A PEC que cria as condições para o
funcionamento do sistema único de segurança pública, também apresentada por
Lewandowski, dormita em berço esplêndido no Congresso. A chance de esse projeto
não ter o mesmo destino é porque fala a mesma língua da bancada da bala, o
endurecimento penal. É impulsionado pelas operações da PF, Receita e MP que têm
desbaratado a lavagem de dinheiro do crime organizado em fintechs, bets,
leilões de gado, postos de gasolina, motéis e imobiliárias.

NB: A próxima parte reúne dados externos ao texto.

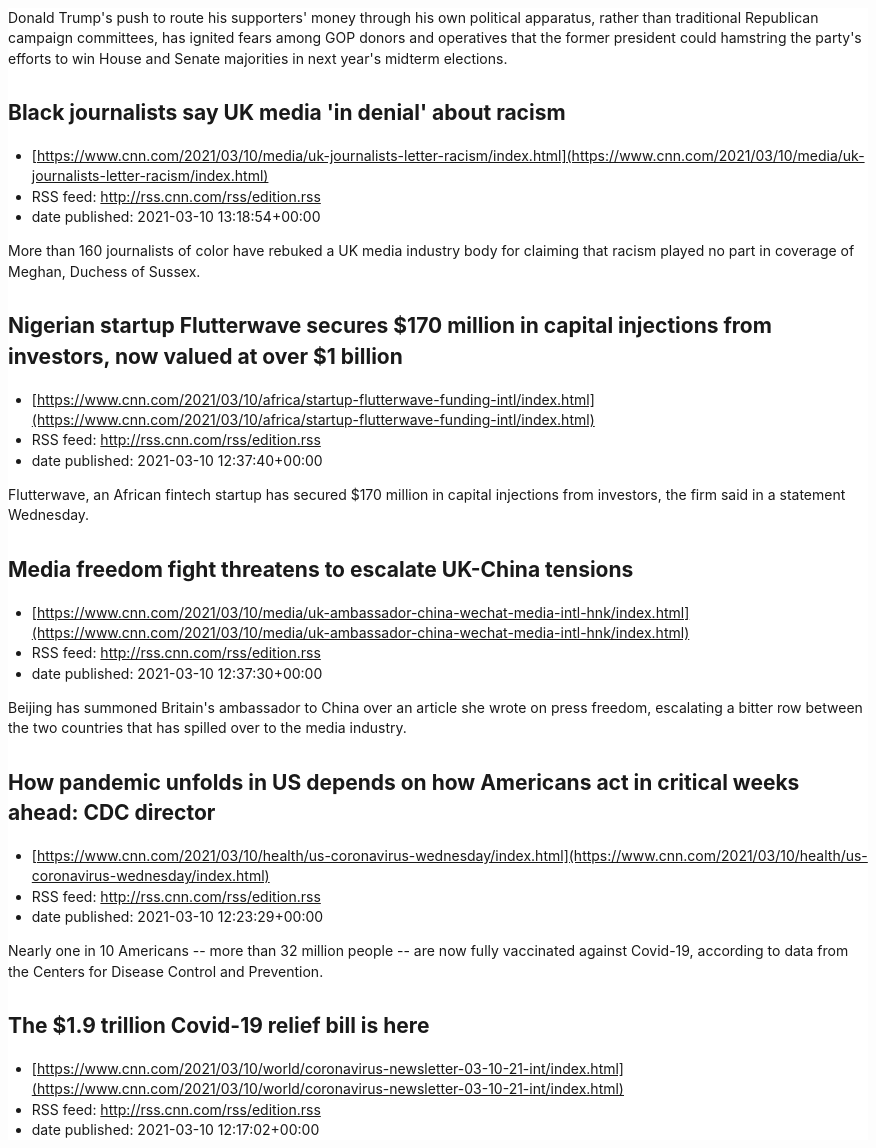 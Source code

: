 Donald Trump's push to route his supporters' money through his own political apparatus, rather than traditional Republican campaign committees, has ignited fears among GOP donors and operatives that the former president could hamstring the party's efforts to win House and Senate majorities in next year's midterm elections.

## Black journalists say UK media 'in denial' about racism
 - [https://www.cnn.com/2021/03/10/media/uk-journalists-letter-racism/index.html](https://www.cnn.com/2021/03/10/media/uk-journalists-letter-racism/index.html)
 - RSS feed: http://rss.cnn.com/rss/edition.rss
 - date published: 2021-03-10 13:18:54+00:00

More than 160 journalists of color have rebuked a UK media industry body for claiming that racism played no part in coverage of Meghan, Duchess of Sussex.

## Nigerian startup Flutterwave secures $170 million in capital injections from investors, now valued at over $1 billion
 - [https://www.cnn.com/2021/03/10/africa/startup-flutterwave-funding-intl/index.html](https://www.cnn.com/2021/03/10/africa/startup-flutterwave-funding-intl/index.html)
 - RSS feed: http://rss.cnn.com/rss/edition.rss
 - date published: 2021-03-10 12:37:40+00:00

Flutterwave, an African fintech startup has secured $170 million in capital injections from investors, the firm said in a statement Wednesday.

## Media freedom fight threatens to escalate UK-China tensions
 - [https://www.cnn.com/2021/03/10/media/uk-ambassador-china-wechat-media-intl-hnk/index.html](https://www.cnn.com/2021/03/10/media/uk-ambassador-china-wechat-media-intl-hnk/index.html)
 - RSS feed: http://rss.cnn.com/rss/edition.rss
 - date published: 2021-03-10 12:37:30+00:00

Beijing has summoned Britain's ambassador to China over an article she wrote on press freedom, escalating a bitter row between the two countries that has spilled over to the media industry.

## How pandemic unfolds in US depends on how Americans act in critical weeks ahead: CDC director
 - [https://www.cnn.com/2021/03/10/health/us-coronavirus-wednesday/index.html](https://www.cnn.com/2021/03/10/health/us-coronavirus-wednesday/index.html)
 - RSS feed: http://rss.cnn.com/rss/edition.rss
 - date published: 2021-03-10 12:23:29+00:00

Nearly one in 10 Americans -- more than 32 million people -- are now fully vaccinated against Covid-19, according to data from the Centers for Disease Control and Prevention.

## The $1.9 trillion Covid-19 relief bill is here
 - [https://www.cnn.com/2021/03/10/world/coronavirus-newsletter-03-10-21-int/index.html](https://www.cnn.com/2021/03/10/world/coronavirus-newsletter-03-10-21-int/index.html)
 - RSS feed: http://rss.cnn.com/rss/edition.rss
 - date published: 2021-03-10 12:17:02+00:00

Como aterrissará no Congresso em pleno ano
eleitoral, as chances de que seja aprovado são mínimas porque, entre outras
razões, permitiria ao governo petista ir além do discurso eleitoral e
sensibilizar os quase 20% da população brasileira que, segundo o Datafolha,
convivem com facções criminosas e milícias no seu cotidiano. Como a oposição
não se entende sobre seus cabeças de chapa em 2026, pretende, pelo menos,
manter blindado seu curral eleitoral da segurança pública. Ainda assim, o PL permite
que os parlamentares, com um texto em mãos, ajam rápido ante uma comoção
nacional cometida pelo crime organizado.
Este PL começou a ser desenhado quando o
ex-procurador-geral de Justiça de São Paulo Mario Sarrubbo chegou à Secretaria
de Segurança Pública do MJ no início do ano passado, mas sua apresentação
coincide com a necessidade de dotar o país de uma legislação mais robusta para
enfrentar eventuais alegações americanas de conivência do Brasil com
organizações criminosas carimbadas de “terroristas”.
Avançou mais do que o PL anti-Magnitsky, cujo
esboço chegou a transitar entre Febraban, STF e Palácio do Planalto. Este PL
ambiciona blindar empresas e autoridades brasileiras da extraterritorialidade
da jurisdição americana. De quebra, restringiria o mercado de compliance de
escritórios como aquele que soltou o alerta para seus clientes na terça-feira.
Este PL, porém, não avançará antes que esteja firmada a reaproximação entre os
governos Lula e Trump, que confirmaram, para este domingo, seu primeiro encontro
oficial.
O calendário eleitoral constrange o avanço da
legislação contra o crime organizado e as contingências diplomáticas mantêm o
Brasil vulnerável aos humores do despotismo internacional. A trava não impede
que se reconheça o enfrentamento do crime organizado como o novo consenso que
acabará por mover os vagões do atraso.